_Input data_
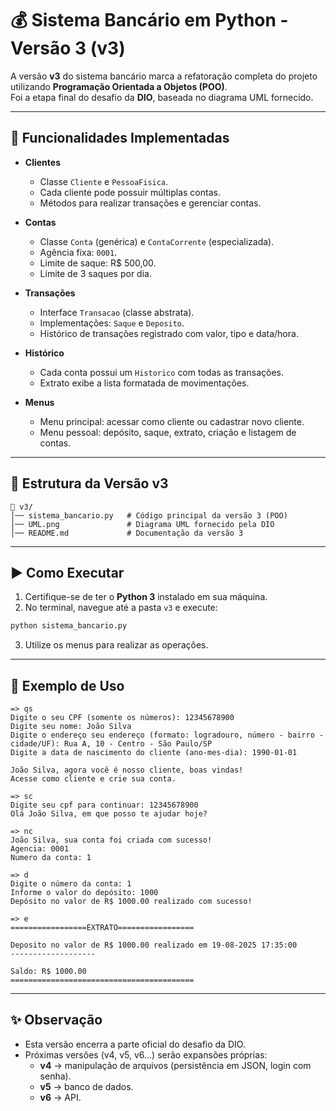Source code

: # 💰 Sistema Bancário em Python - Versão 3 (v3)

A versão **v3** do sistema bancário marca a refatoração completa do projeto utilizando **Programação Orientada a Objetos (POO)**.  
Foi a etapa final do desafio da **DIO**, baseada no diagrama UML fornecido.

---

## 📌 Funcionalidades Implementadas

- **Clientes**
  - Classe `Cliente` e `PessoaFisica`.
  - Cada cliente pode possuir múltiplas contas.
  - Métodos para realizar transações e gerenciar contas.

- **Contas**
  - Classe `Conta` (genérica) e `ContaCorrente` (especializada).
  - Agência fixa: `0001`.
  - Limite de saque: R$ 500,00.
  - Limite de 3 saques por dia.

- **Transações**
  - Interface `Transacao` (classe abstrata).
  - Implementações: `Saque` e `Deposito`.
  - Histórico de transações registrado com valor, tipo e data/hora.

- **Histórico**
  - Cada conta possui um `Historico` com todas as transações.
  - Extrato exibe a lista formatada de movimentações.

- **Menus**
  - Menu principal: acessar como cliente ou cadastrar novo cliente.
  - Menu pessoal: depósito, saque, extrato, criação e listagem de contas.

---

## 📂 Estrutura da Versão v3

```
📁 v3/
│── sistema_bancario.py   # Código principal da versão 3 (POO)
│── UML.png               # Diagrama UML fornecido pela DIO
│── README.md             # Documentação da versão 3
```

---

## ▶️ Como Executar

1. Certifique-se de ter o **Python 3** instalado em sua máquina.
2. No terminal, navegue até a pasta `v3` e execute:

```bash
python sistema_bancario.py
```

3. Utilize os menus para realizar as operações.

---

## 📖 Exemplo de Uso

```
=> qs
Digite o seu CPF (somente os números): 12345678900
Digite seu nome: João Silva
Digite o endereço seu endereço (formato: logradouro, número - bairro - cidade/UF): Rua A, 10 - Centro - São Paulo/SP
Digite a data de nascimento do cliente (ano-mes-dia): 1990-01-01

João Silva, agora você é nosso cliente, boas vindas!
Acesse como cliente e crie sua conta.

=> sc
Digite seu cpf para continuar: 12345678900
Olá João Silva, em que posso te ajudar hoje?

=> nc
João Silva, sua conta foi criada com sucesso!
Agencia: 0001
Numero da conta: 1

=> d
Digite o número da conta: 1
Informe o valor do depósito: 1000
Depósito no valor de R$ 1000.00 realizado com sucesso!

=> e
=================EXTRATO=================

Deposito no valor de R$ 1000.00 realizado em 19-08-2025 17:35:00
-------------------

Saldo: R$ 1000.00
=========================================
```

---

## ✨ Observação

- Esta versão encerra a parte oficial do desafio da DIO.  
- Próximas versões (v4, v5, v6...) serão expansões próprias:  
  - **v4** → manipulação de arquivos (persistência em JSON, login com senha).  
  - **v5** → banco de dados.  
  - **v6** → API.  

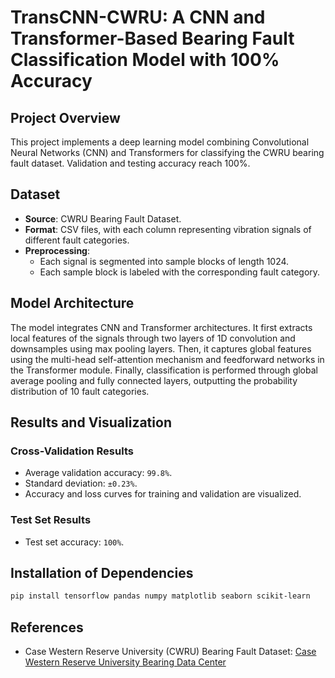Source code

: # TransCNN-CWRU: A CNN and Transformer-Based Bearing Fault Classification Model with 100% Accuracy

## Project Overview
This project implements a deep learning model combining Convolutional Neural Networks (CNN) and Transformers for classifying the CWRU bearing fault dataset. Validation and testing accuracy reach 100%.

## Dataset
- **Source**: CWRU Bearing Fault Dataset.
- **Format**: CSV files, with each column representing vibration signals of different fault categories.
- **Preprocessing**:
  - Each signal is segmented into sample blocks of length 1024.
  - Each sample block is labeled with the corresponding fault category.

## Model Architecture
The model integrates CNN and Transformer architectures. It first extracts local features of the signals through two layers of 1D convolution and downsamples using max pooling layers. Then, it captures global features using the multi-head self-attention mechanism and feedforward networks in the Transformer module. Finally, classification is performed through global average pooling and fully connected layers, outputting the probability distribution of 10 fault categories.

## Results and Visualization
### Cross-Validation Results
- Average validation accuracy: `99.8%`.
- Standard deviation: `±0.23%`.
- Accuracy and loss curves for training and validation are visualized.

### Test Set Results
- Test set accuracy: `100%`.

## Installation of Dependencies
   ```bash
   pip install tensorflow pandas numpy matplotlib seaborn scikit-learn
   ```

## References
- Case Western Reserve University (CWRU) Bearing Fault Dataset: [Case Western Reserve University Bearing Data Center](https://engineering.case.edu/bearingdatacenter)
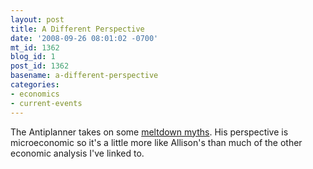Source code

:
 ```yaml
---
layout: post
title: A Different Perspective
date: '2008-09-26 08:01:02 -0700'
mt_id: 1362
blog_id: 1
post_id: 1362
basename: a-different-perspective
categories:
- economics
- current-events
---
```

<p>
The Antiplanner takes on some <a href="http://ti.org/antiplanner/?p=527">meltdown myths</a>. His perspective is microeconomic so it's a little more like Allison's than much of the other economic analysis I've linked to.
</p>
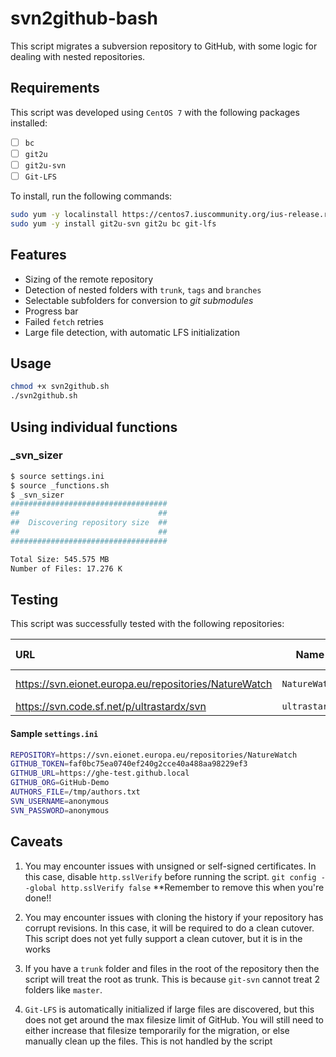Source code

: # svn2github-bash

This script migrates a subversion repository to GitHub, with some logic for dealing with nested repositories.

## Requirements
This script was developed using `CentOS 7` with the following packages installed:
- [ ] `bc`
- [ ] `git2u`
- [ ] `git2u-svn`
- [ ] `Git-LFS`

To install, run the following commands:
```bash
sudo yum -y localinstall https://centos7.iuscommunity.org/ius-release.rpm
sudo yum -y install git2u-svn git2u bc git-lfs
```

## Features
- Sizing of the remote repository
- Detection of nested folders with `trunk`, `tags` and `branches`
- Selectable subfolders for conversion to _git submodules_
- Progress bar
- Failed `fetch` retries
- Large file detection, with automatic LFS initialization

## Usage
```bash
chmod +x svn2github.sh
./svn2github.sh
```

## Using individual functions
### _svn_sizer
```bash
$ source settings.ini
$ source _functions.sh
$ _svn_sizer
###################################
##                               ##
##  Discovering repository size  ##
##                               ##
###################################

Total Size: 545.575 MB
Number of Files: 17.276 K
```

## Testing
This script was successfully tested with the following repositories:

| URL | Name | Has Submodules | Has Branches | Has Tags |
| :--- | :---: | :---: | :---: | :---: |
| https://svn.eionet.europa.eu/repositories/NatureWatch | `NatureWatch` | _Yes_ | _Only in submodules_ | _Yes_ |
| https://svn.code.sf.net/p/ultrastardx/svn | `ultrastardx` | _No_ | _Yes_ | _Yes_ |

#### Sample `settings.ini`
```bash
REPOSITORY=https://svn.eionet.europa.eu/repositories/NatureWatch
GITHUB_TOKEN=faf0bc75ea0740ef240g2cce40a488aa98229ef3
GITHUB_URL=https://ghe-test.github.local
GITHUB_ORG=GitHub-Demo
AUTHORS_FILE=/tmp/authors.txt
SVN_USERNAME=anonymous
SVN_PASSWORD=anonymous
```

## Caveats

1. You may encounter issues with unsigned or self-signed certificates. In this case, disable `http.sslVerify` before running the script.
`git config --global http.sslVerify false`
**Remember to remove this when you're done!!

2. You may encounter issues with cloning the history if your repository has corrupt revisions. In this case, it will be required to do a clean cutover. This script does not yet fully support a clean cutover, but it is in the works

3. If you have a `trunk` folder and files in the root of the repository then the script will treat the root as trunk. This is because `git-svn` cannot treat 2 folders like `master`. 

4. `Git-LFS` is automatically initialized if large files are discovered, but this does not get around the max filesize limit of GitHub. You will still need to either increase that filesize temporarily for the migration, or else manually clean up the files. This is not handled by the script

_What the task requires_
With pictures excluded, output the listing above exactly as it stands.

_Result of this exercise_
Source code

: # 💰 Sistema Bancário em Python - Versão 3 (v3)

A versão **v3** do sistema bancário marca a refatoração completa do projeto utilizando **Programação Orientada a Objetos (POO)**.  
Foi a etapa final do desafio da **DIO**, baseada no diagrama UML fornecido.

---

## 📌 Funcionalidades Implementadas

- **Clientes**
  - Classe `Cliente` e `PessoaFisica`.
  - Cada cliente pode possuir múltiplas contas.
  - Métodos para realizar transações e gerenciar contas.

- **Contas**
  - Classe `Conta` (genérica) e `ContaCorrente` (especializada).
  - Agência fixa: `0001`.
  - Limite de saque: R$ 500,00.
  - Limite de 3 saques por dia.

- **Transações**
  - Interface `Transacao` (classe abstrata).
  - Implementações: `Saque` e `Deposito`.
  - Histórico de transações registrado com valor, tipo e data/hora.

- **Histórico**
  - Cada conta possui um `Historico` com todas as transações.
  - Extrato exibe a lista formatada de movimentações.

- **Menus**
  - Menu principal: acessar como cliente ou cadastrar novo cliente.
  - Menu pessoal: depósito, saque, extrato, criação e listagem de contas.

---

## 📂 Estrutura da Versão v3

```
📁 v3/
│── sistema_bancario.py   # Código principal da versão 3 (POO)
│── UML.png               # Diagrama UML fornecido pela DIO
│── README.md             # Documentação da versão 3
```

---

## ▶️ Como Executar

1. Certifique-se de ter o **Python 3** instalado em sua máquina.
2. No terminal, navegue até a pasta `v3` e execute:

```bash
python sistema_bancario.py
```

3. Utilize os menus para realizar as operações.

---

## 📖 Exemplo de Uso

```
=> qs
Digite o seu CPF (somente os números): 12345678900
Digite seu nome: João Silva
Digite o endereço seu endereço (formato: logradouro, número - bairro - cidade/UF): Rua A, 10 - Centro - São Paulo/SP
Digite a data de nascimento do cliente (ano-mes-dia): 1990-01-01

João Silva, agora você é nosso cliente, boas vindas!
Acesse como cliente e crie sua conta.

=> sc
Digite seu cpf para continuar: 12345678900
Olá João Silva, em que posso te ajudar hoje?

=> nc
João Silva, sua conta foi criada com sucesso!
Agencia: 0001
Numero da conta: 1

=> d
Digite o número da conta: 1
Informe o valor do depósito: 1000
Depósito no valor de R$ 1000.00 realizado com sucesso!

=> e
=================EXTRATO=================

Deposito no valor de R$ 1000.00 realizado em 19-08-2025 17:35:00
-------------------

Saldo: R$ 1000.00
=========================================
```

---

## ✨ Observação

- Esta versão encerra a parte oficial do desafio da DIO.  
- Próximas versões (v4, v5, v6...) serão expansões próprias:  
  - **v4** → manipulação de arquivos (persistência em JSON, login com senha).  
  - **v5** → banco de dados.  
  - **v6** → API.  

Source code

: # TransCNN-CWRU: A CNN and Transformer-Based Bearing Fault Classification Model with 100% Accuracy

## Project Overview
This project implements a deep learning model combining Convolutional Neural Networks (CNN) and Transformers for classifying the CWRU bearing fault dataset. Validation and testing accuracy reach 100%.

## Dataset
- **Source**: CWRU Bearing Fault Dataset.
- **Format**: CSV files, with each column representing vibration signals of different fault categories.
- **Preprocessing**:
  - Each signal is segmented into sample blocks of length 1024.
  - Each sample block is labeled with the corresponding fault category.

## Model Architecture
The model integrates CNN and Transformer architectures. It first extracts local features of the signals through two layers of 1D convolution and downsamples using max pooling layers. Then, it captures global features using the multi-head self-attention mechanism and feedforward networks in the Transformer module. Finally, classification is performed through global average pooling and fully connected layers, outputting the probability distribution of 10 fault categories.

## Results and Visualization
### Cross-Validation Results
- Average validation accuracy: `99.8%`.
- Standard deviation: `±0.23%`.
- Accuracy and loss curves for training and validation are visualized.

### Test Set Results
- Test set accuracy: `100%`.

## Installation of Dependencies
   ```bash
   pip install tensorflow pandas numpy matplotlib seaborn scikit-learn
   ```

## References
- Case Western Reserve University (CWRU) Bearing Fault Dataset: [Case Western Reserve University Bearing Data Center](https://engineering.case.edu/bearingdatacenter)
Source code

:
 ```yaml
---
layout: post
title: A Different Perspective
date: '2008-09-26 08:01:02 -0700'
mt_id: 1362
blog_id: 1
post_id: 1362
basename: a-different-perspective
categories:
- economics
- current-events
---
```

<p>
The Antiplanner takes on some <a href="http://ti.org/antiplanner/?p=527">meltdown myths</a>. His perspective is microeconomic so it's a little more like Allison's than much of the other economic analysis I've linked to.
</p>
Source code

: # svn2github-bash

This script migrates a subversion repository to GitHub, with some logic for dealing with nested repositories.

## Requirements
This script was developed using `CentOS 7` with the following packages installed:
- [ ] `bc`
- [ ] `git2u`
- [ ] `git2u-svn`
- [ ] `Git-LFS`

To install, run the following commands:
```bash
sudo yum -y localinstall https://centos7.iuscommunity.org/ius-release.rpm
sudo yum -y install git2u-svn git2u bc git-lfs
```

## Features
- Sizing of the remote repository
- Detection of nested folders with `trunk`, `tags` and `branches`
- Selectable subfolders for conversion to _git submodules_
- Progress bar
- Failed `fetch` retries
- Large file detection, with automatic LFS initialization

## Usage
```bash
chmod +x svn2github.sh
./svn2github.sh
```

## Using individual functions
### _svn_sizer
```bash
$ source settings.ini
$ source _functions.sh
$ _svn_sizer
###################################
##                               ##
##  Discovering repository size  ##
##                               ##
###################################

Total Size: 545.575 MB
Number of Files: 17.276 K
```

## Testing
This script was successfully tested with the following repositories:

| URL | Name | Has Submodules | Has Branches | Has Tags |
| :--- | :---: | :---: | :---: | :---: |
| https://svn.eionet.europa.eu/repositories/NatureWatch | `NatureWatch` | _Yes_ | _Only in submodules_ | _Yes_ |
| https://svn.code.sf.net/p/ultrastardx/svn | `ultrastardx` | _No_ | _Yes_ | _Yes_ |

#### Sample `settings.ini`
```bash
REPOSITORY=https://svn.eionet.europa.eu/repositories/NatureWatch
GITHUB_TOKEN=faf0bc75ea0740ef240g2cce40a488aa98229ef3
GITHUB_URL=https://ghe-test.github.local
GITHUB_ORG=GitHub-Demo
AUTHORS_FILE=/tmp/authors.txt
SVN_USERNAME=anonymous
SVN_PASSWORD=anonymous
```

## Caveats

1. You may encounter issues with unsigned or self-signed certificates. In this case, disable `http.sslVerify` before running the script.
`git config --global http.sslVerify false`
**Remember to remove this when you're done!!

2. You may encounter issues with cloning the history if your repository has corrupt revisions. In this case, it will be required to do a clean cutover. This script does not yet fully support a clean cutover, but it is in the works

3. If you have a `trunk` folder and files in the root of the repository then the script will treat the root as trunk. This is because `git-svn` cannot treat 2 folders like `master`. 

4. `Git-LFS` is automatically initialized if large files are discovered, but this does not get around the max filesize limit of GitHub. You will still need to either increase that filesize temporarily for the migration, or else manually clean up the files. This is not handled by the script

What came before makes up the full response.